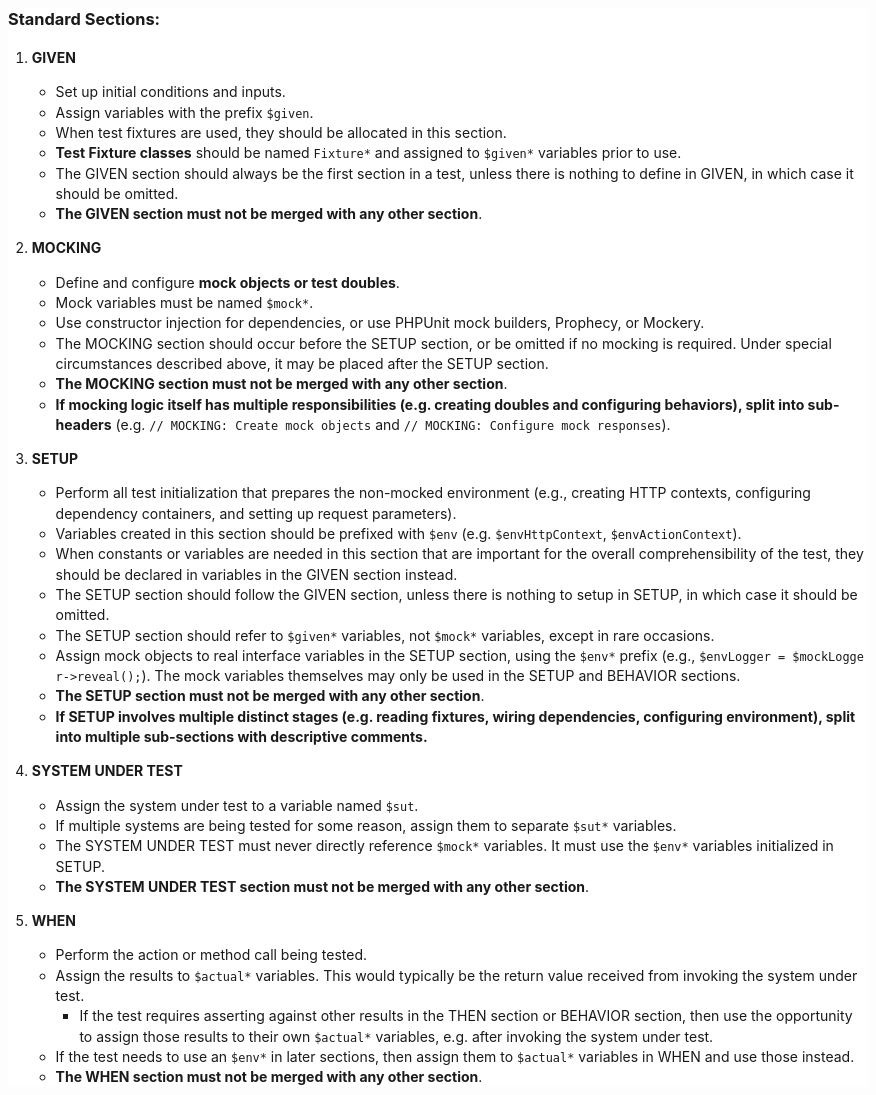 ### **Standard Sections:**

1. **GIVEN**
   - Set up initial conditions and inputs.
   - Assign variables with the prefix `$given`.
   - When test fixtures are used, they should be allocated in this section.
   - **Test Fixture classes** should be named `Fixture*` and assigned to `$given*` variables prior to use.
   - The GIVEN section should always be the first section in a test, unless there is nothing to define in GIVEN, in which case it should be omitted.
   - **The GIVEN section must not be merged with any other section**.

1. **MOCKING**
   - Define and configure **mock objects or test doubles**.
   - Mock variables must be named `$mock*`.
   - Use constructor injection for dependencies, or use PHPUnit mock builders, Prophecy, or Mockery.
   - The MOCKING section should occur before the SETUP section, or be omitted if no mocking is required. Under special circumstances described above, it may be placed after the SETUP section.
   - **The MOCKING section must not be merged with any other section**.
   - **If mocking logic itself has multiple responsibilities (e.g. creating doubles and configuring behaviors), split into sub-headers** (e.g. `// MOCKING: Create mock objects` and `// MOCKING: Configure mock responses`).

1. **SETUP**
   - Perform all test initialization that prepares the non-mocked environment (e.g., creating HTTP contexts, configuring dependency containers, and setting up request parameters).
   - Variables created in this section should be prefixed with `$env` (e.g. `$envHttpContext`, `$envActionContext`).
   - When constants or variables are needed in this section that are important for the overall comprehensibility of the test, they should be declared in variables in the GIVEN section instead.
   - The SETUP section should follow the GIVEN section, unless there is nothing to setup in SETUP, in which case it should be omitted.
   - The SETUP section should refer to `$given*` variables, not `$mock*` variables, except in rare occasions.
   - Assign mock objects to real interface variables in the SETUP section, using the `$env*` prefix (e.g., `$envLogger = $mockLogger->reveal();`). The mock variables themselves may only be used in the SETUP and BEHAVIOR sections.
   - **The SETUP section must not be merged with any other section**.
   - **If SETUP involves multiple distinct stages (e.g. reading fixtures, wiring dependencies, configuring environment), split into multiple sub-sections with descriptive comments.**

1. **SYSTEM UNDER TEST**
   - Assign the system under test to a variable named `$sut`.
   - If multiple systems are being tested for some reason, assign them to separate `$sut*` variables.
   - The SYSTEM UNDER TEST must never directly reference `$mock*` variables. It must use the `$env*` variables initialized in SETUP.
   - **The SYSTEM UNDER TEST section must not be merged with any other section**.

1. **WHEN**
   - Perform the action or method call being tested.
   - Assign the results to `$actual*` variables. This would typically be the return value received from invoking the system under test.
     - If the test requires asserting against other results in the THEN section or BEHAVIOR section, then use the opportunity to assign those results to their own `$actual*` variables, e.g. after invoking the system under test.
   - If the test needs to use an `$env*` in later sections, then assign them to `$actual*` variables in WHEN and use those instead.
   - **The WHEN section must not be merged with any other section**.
══════
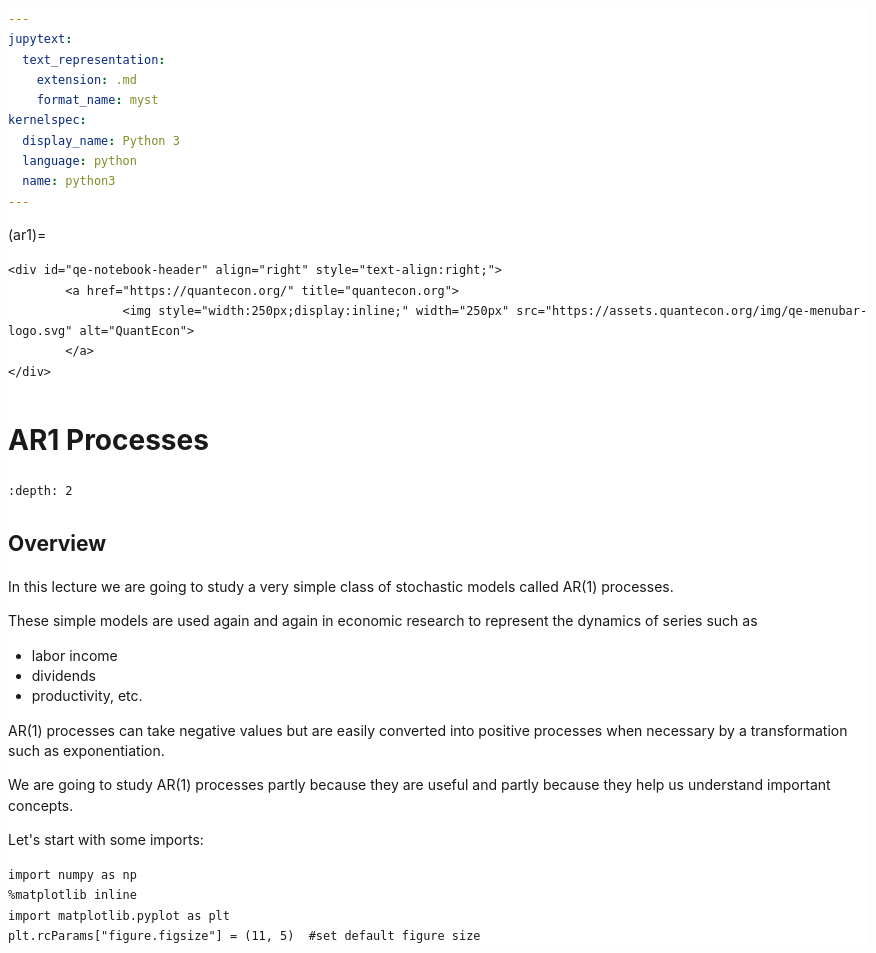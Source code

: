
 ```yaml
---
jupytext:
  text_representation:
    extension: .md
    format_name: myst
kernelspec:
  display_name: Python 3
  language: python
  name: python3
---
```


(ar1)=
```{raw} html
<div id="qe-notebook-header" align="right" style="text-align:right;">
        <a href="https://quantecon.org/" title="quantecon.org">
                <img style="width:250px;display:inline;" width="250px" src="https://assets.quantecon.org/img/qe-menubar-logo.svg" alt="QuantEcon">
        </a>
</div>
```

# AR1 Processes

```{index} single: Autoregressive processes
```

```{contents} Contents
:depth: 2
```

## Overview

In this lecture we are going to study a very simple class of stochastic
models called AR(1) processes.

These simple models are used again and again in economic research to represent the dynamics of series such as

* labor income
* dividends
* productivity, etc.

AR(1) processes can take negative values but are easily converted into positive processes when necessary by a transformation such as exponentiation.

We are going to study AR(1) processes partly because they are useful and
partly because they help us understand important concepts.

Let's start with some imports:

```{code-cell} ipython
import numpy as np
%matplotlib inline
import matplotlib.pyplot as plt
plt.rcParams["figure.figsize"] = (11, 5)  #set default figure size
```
══════
## Exercise:
From the material above, set down exactly the lines starting at the one with "- The SETUP section should follow" and ending at the one with "- **The SETUP", end lines included.

## Result of this task:
   - The SETUP section should follow the GIVEN section, unless there is nothing to setup in SETUP, in which case it should be omitted.
   - The SETUP section should refer to `$given*` variables, not `$mock*` variables, except in rare occasions.
   - Assign mock objects to real interface variables in the SETUP section, using the `$env*` prefix (e.g., `$envLogger = $mockLogger->reveal();`). The mock variables themselves may only be used in the SETUP and BEHAVIOR sections.
   - **The SETUP section must not be merged with any other section**.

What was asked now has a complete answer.